Hier, à l’occasion des interventions de l’opposition, nous avons passé en revue les modèles allemand, britannique et même italien, sous Berlusconi : point de trace de cette horreur démocratique !
Symbolique aussi tant cette disposition pèsera lourd sur les épaules des futurs promus, sur l’indépendance des médias et, plus précisément en l’occurrence, sur celle de l’audiovisuel public. L’indépendance n’est pas seulement un concept que l’on se doit de défendre pour le principe. C’est une réalité au quotidien que les journalistes peinent à préserver et que nous avons le devoir, en qualité de parlementaire, de garantir. Ce mot a bien été maintes et maintes fois prononcé depuis le début de nos débats. Chacun jure vouloir la préserver !
Aussi, devant un tel texte, on tente de-ci de-là, à la marge, de rendre présentable, digestible, acceptable une disposition qui devrait nous faire nous lever comme un seul homme pour crier non au fait du prince !
Au lieu de cela, une partie de cet hémicycle se terre dans le silence…

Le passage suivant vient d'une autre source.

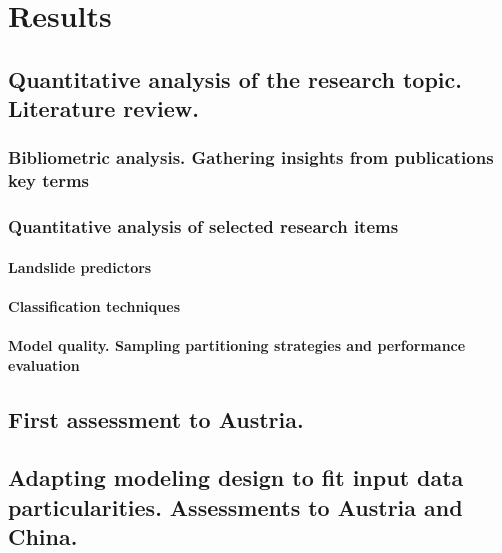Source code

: 
\chapter{Results}\label{results} 	
{\textcolor{red}{ \lipsum[1]}}

\section{Quantitative analysis of the research topic. Literature review.} 
{\textcolor{red}{ \lipsum[1]}}

\subsection{Bibliometric analysis. Gathering insights from publications key terms}
{\textcolor{red}{ \lipsum[1]}}


\subsection{Quantitative analysis of selected research items}
{\textcolor{red}{ \lipsum[1]}}

\subsubsection*{Landslide predictors}
{\textcolor{red}{ \lipsum[1]}}

\subsubsection*{Classification techniques}

{\textcolor{red}{ \lipsum[1]}}

\subsubsection*{Model quality. Sampling partitioning strategies and performance evaluation}

{\textcolor{red}{ \lipsum[1]}}


\section{First assessment to Austria.}\label{results_WLF}
{\textcolor{red}{ \lipsum[1]}}


\section{Adapting modeling design to fit input data particularities. Assessments to Austria and China.}
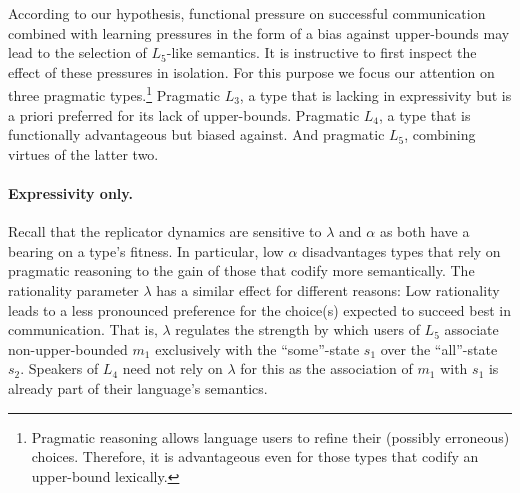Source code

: \documentclass[a4paper]{article}
\begin{document}
%

According to our hypothesis, functional pressure on successful communication combined with learning pressures in the form of a bias against upper-bounds may lead to the selection of $L_5$-like semantics. It is instructive to first inspect the effect of these pressures in isolation. For this purpose we focus our attention on three pragmatic types.\footnote{Pragmatic reasoning allows language users to refine their (possibly erroneous) choices. Therefore, it is advantageous even for those types that codify an upper-bound lexically.} Pragmatic $L_3$, a type that is lacking in expressivity but is a priori preferred for its lack of upper-bounds. Pragmatic $L_4$, a type that is functionally advantageous but biased against. And pragmatic $L_5$, combining virtues of the latter two.  

\paragraph{Expressivity only.} Recall that the replicator dynamics are sensitive to $\lambda$ and $\alpha$ as both have a bearing on a type's fitness. In particular, low $\alpha$ disadvantages types that rely on pragmatic reasoning to the gain of those that codify more semantically. The rationality parameter $\lambda$ has a similar effect for different reasons: Low rationality leads to a less pronounced preference for the choice(s) expected to succeed best in communication. That is, $\lambda$ regulates the strength by which users of $L_5$ associate non-upper-bounded $m_1$ exclusively with the ``some''-state $s_1$ over the ``all''-state $s_2$. Speakers of $L_4$ need not rely on $\lambda$ for this as the association of $m_1$ with $s_1$ is already part of their language's semantics.
\end{document}
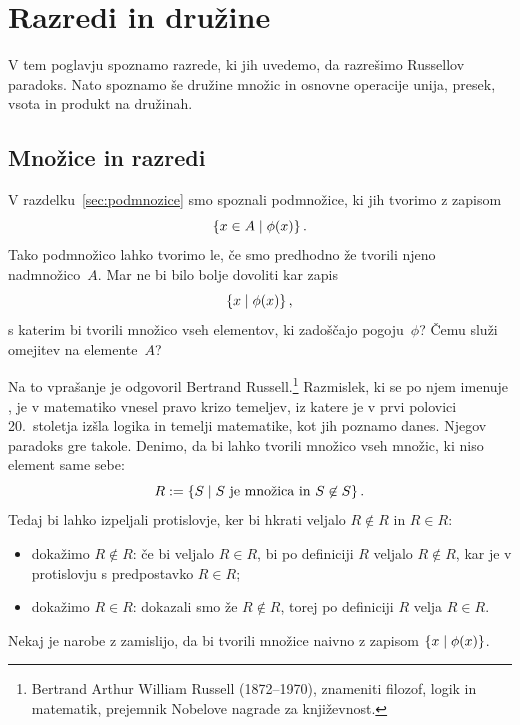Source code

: \chapter{Razredi in družine}
\label{cha:razred-druzine}

V tem poglavju spoznamo razrede, ki jih uvedemo, da razrešimo Russellov paradoks. Nato spoznamo še družine množic in osnovne operacije unija, presek, vsota in produkt na družinah.

\section{Množice in razredi}
\label{sec:mnozice-in-razredi}

V razdelku~\ref{sec:podmnozice} smo spoznali podmnožice, ki jih tvorimo z zapisom
%
\begin{equation*}
    \left\{ x \in A \; \middle| \; \phi(x) \right\}.
\end{equation*}
%
Tako podmnožico lahko tvorimo le, če smo predhodno že tvorili njeno nadmnožico~$A$.
%
Mar ne bi bilo bolje dovoliti kar zapis
%
\begin{equation*}
  \left\{x \; \middle| \; \phi(x) \right\},
\end{equation*}
%
s katerim bi tvorili množico vseh elementov, ki zadoščajo pogoju~$\phi$?
%
Čemu služi omejitev na elemente~$A$?

Na to vprašanje je odgovoril Bertrand Russell.\footnote{Bertrand Arthur William Russell (1872--1970), znameniti filozof, logik in matematik, prejemnik Nobelove nagrade za književnost.}
%
Razmislek, ki se po njem imenuje , je v matematiko vnesel pravo krizo temeljev, iz katere je v prvi polovici 20.~stoletja izšla logika in temelji matematike, kot jih poznamo danes.
%
Njegov paradoks gre takole. Denimo, da bi lahko tvorili množico vseh množic, ki niso element same
sebe:
%
\begin{equation*}
    R \mathrel{{:}{=}} \left\{ S \; \middle| \; \text{$S$ je množica in $S \not\in S$} \right\}.
\end{equation*}
%
Tedaj bi lahko izpeljali protislovje, ker bi hkrati veljalo $R \not\in R$ in $R \in R$:
%
\begin{itemize}
\item dokažimo $R \not\in R$:
  če bi veljalo $R \in R$, bi po definiciji $R$ veljalo $R \not\in R$, kar
  je v protislovju s predpostavko $R \in R$;

\item
  dokažimo $R \in R$: dokazali smo že $R \not\in R$, torej po definiciji $R$ velja $R \in R$.
\end{itemize}
%
Nekaj je narobe z zamislijo, da bi tvorili množice naivno z zapisom $\left\{x \; \middle| \; \phi(x)\right\}$.

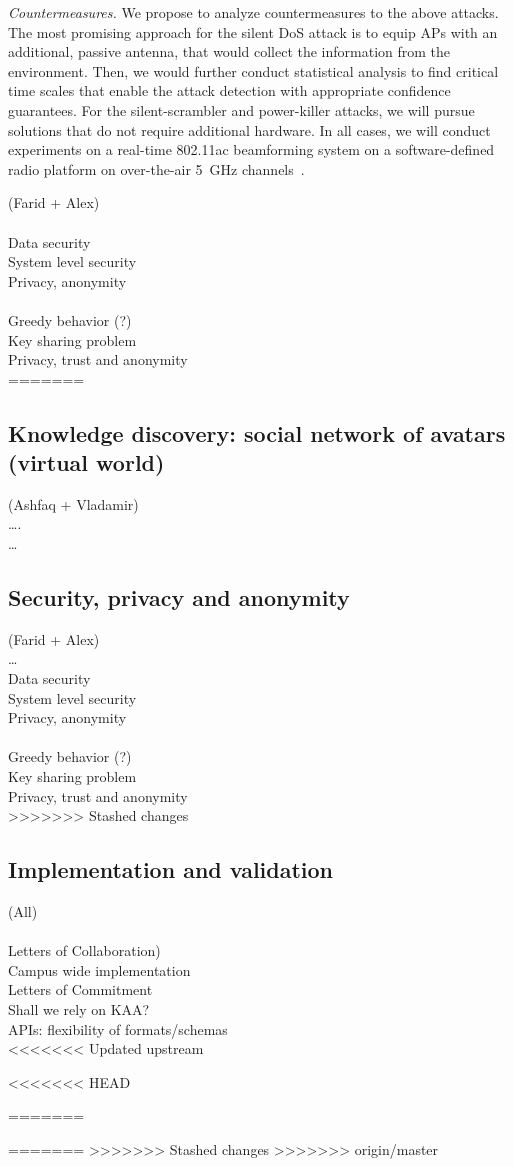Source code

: \emph{Countermeasures.} We propose to analyze countermeasures to the above attacks. The most promising approach for the silent DoS attack is to equip APs with an additional, passive antenna, that would collect the information from the environment. Then, we would further conduct statistical analysis to find critical time scales that enable the attack detection with appropriate confidence guarantees. For the silent-scrambler and power-killer attacks, we will pursue solutions that do not require additional hardware. In all cases, we will conduct experiments on a real-time 802.11ac beamforming system on a software-defined radio
platform on over-the-air 5~GHz channels~\cite{warpProject}.



(Farid + Alex)\\
\\
Data security\\
System level security\\
Privacy, anonymity\\
\\
Greedy behavior (?)\\
Key sharing problem\\
Privacy, trust and anonymity \\

=======
\subsection{Knowledge discovery: social network of avatars (virtual world)}
(Ashfaq + Vladamir)\\
….\\
…\\

\subsection{Security, privacy and anonymity}
(Farid + Alex)\\
…\\
Data security\\
System level security\\
Privacy, anonymity\\
\\
Greedy behavior (?)\\
Key sharing problem\\ 
Privacy, trust and anonymity \\

>>>>>>> Stashed changes
\subsection{Implementation and validation }
(All)\\
\\
Letters of Collaboration)\\
Campus wide implementation \\
Letters of Commitment\\
Shall we rely on KAA?\\
APIs: flexibility of formats/schemas\\
<<<<<<< Updated upstream

<<<<<<< HEAD

=======
 
=======
>>>>>>> Stashed changes
>>>>>>> origin/master
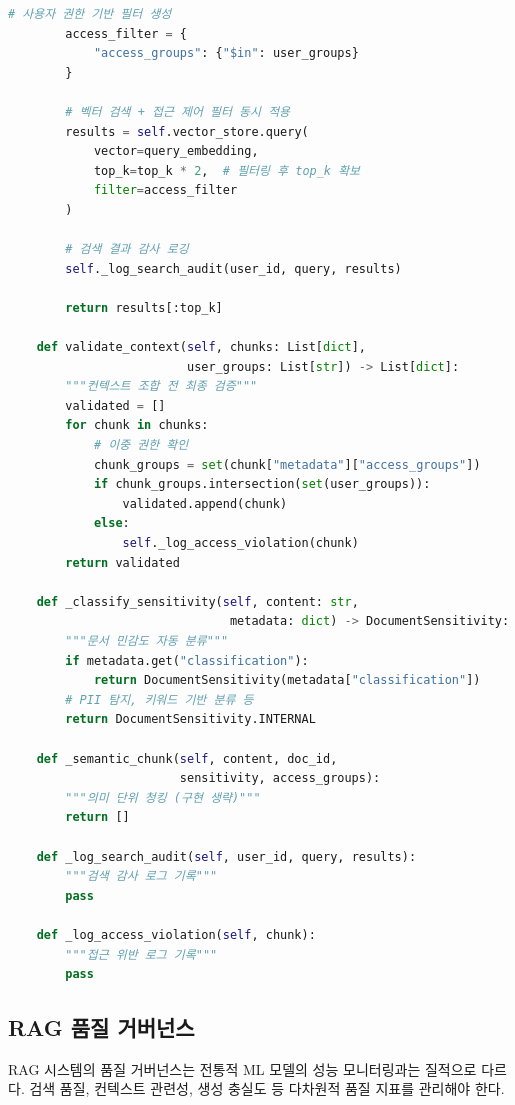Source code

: \begin{lstlisting}[language=Python, caption={RAG 거버넌스 파이프라인 구현}, label={lst:rag_governance_pipeline}]
        # 사용자 권한 기반 필터 생성
        access_filter = {
            "access_groups": {"$in": user_groups}
        }

        # 벡터 검색 + 접근 제어 필터 동시 적용
        results = self.vector_store.query(
            vector=query_embedding,
            top_k=top_k * 2,  # 필터링 후 top_k 확보
            filter=access_filter
        )

        # 검색 결과 감사 로깅
        self._log_search_audit(user_id, query, results)

        return results[:top_k]

    def validate_context(self, chunks: List[dict],
                         user_groups: List[str]) -> List[dict]:
        """컨텍스트 조합 전 최종 검증"""
        validated = []
        for chunk in chunks:
            # 이중 권한 확인
            chunk_groups = set(chunk["metadata"]["access_groups"])
            if chunk_groups.intersection(set(user_groups)):
                validated.append(chunk)
            else:
                self._log_access_violation(chunk)
        return validated

    def _classify_sensitivity(self, content: str,
                               metadata: dict) -> DocumentSensitivity:
        """문서 민감도 자동 분류"""
        if metadata.get("classification"):
            return DocumentSensitivity(metadata["classification"])
        # PII 탐지, 키워드 기반 분류 등
        return DocumentSensitivity.INTERNAL

    def _semantic_chunk(self, content, doc_id,
                        sensitivity, access_groups):
        """의미 단위 청킹 (구현 생략)"""
        return []

    def _log_search_audit(self, user_id, query, results):
        """검색 감사 로그 기록"""
        pass

    def _log_access_violation(self, chunk):
        """접근 위반 로그 기록"""
        pass
\end{lstlisting}


\subsection{RAG 품질 거버넌스}
\label{sec:13.4.3}

RAG 시스템의 품질 거버넌스는 전통적 ML 모델의 성능 모니터링과는 질적으로 다르다. 검색 품질, 컨텍스트 관련성, 생성 충실도 등 다차원적 품질 지표를 관리해야 한다.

Un silence qui en dit long sur le malaise qui entoure ce texte et que chacun perçoit, quelles que soient les travées sur lesquelles il siège dans cet hémicycle.
Allons-nous accepter sans broncher, que dis-je sans même parler, sans même utiliser ce pouvoir de la parole confié par le suffrage universel, une mesure qu’aucun gouvernement français depuis l’après-guerre n’a ni pensé, ni même envisagé ?
Si c’est le cas, alors, au regard de la réforme du débat parlementaire qui s’annonce dans la droite ligne de ce texte caporaliste, le silence n’a pas fini de régner entre les murs de cette assemblée !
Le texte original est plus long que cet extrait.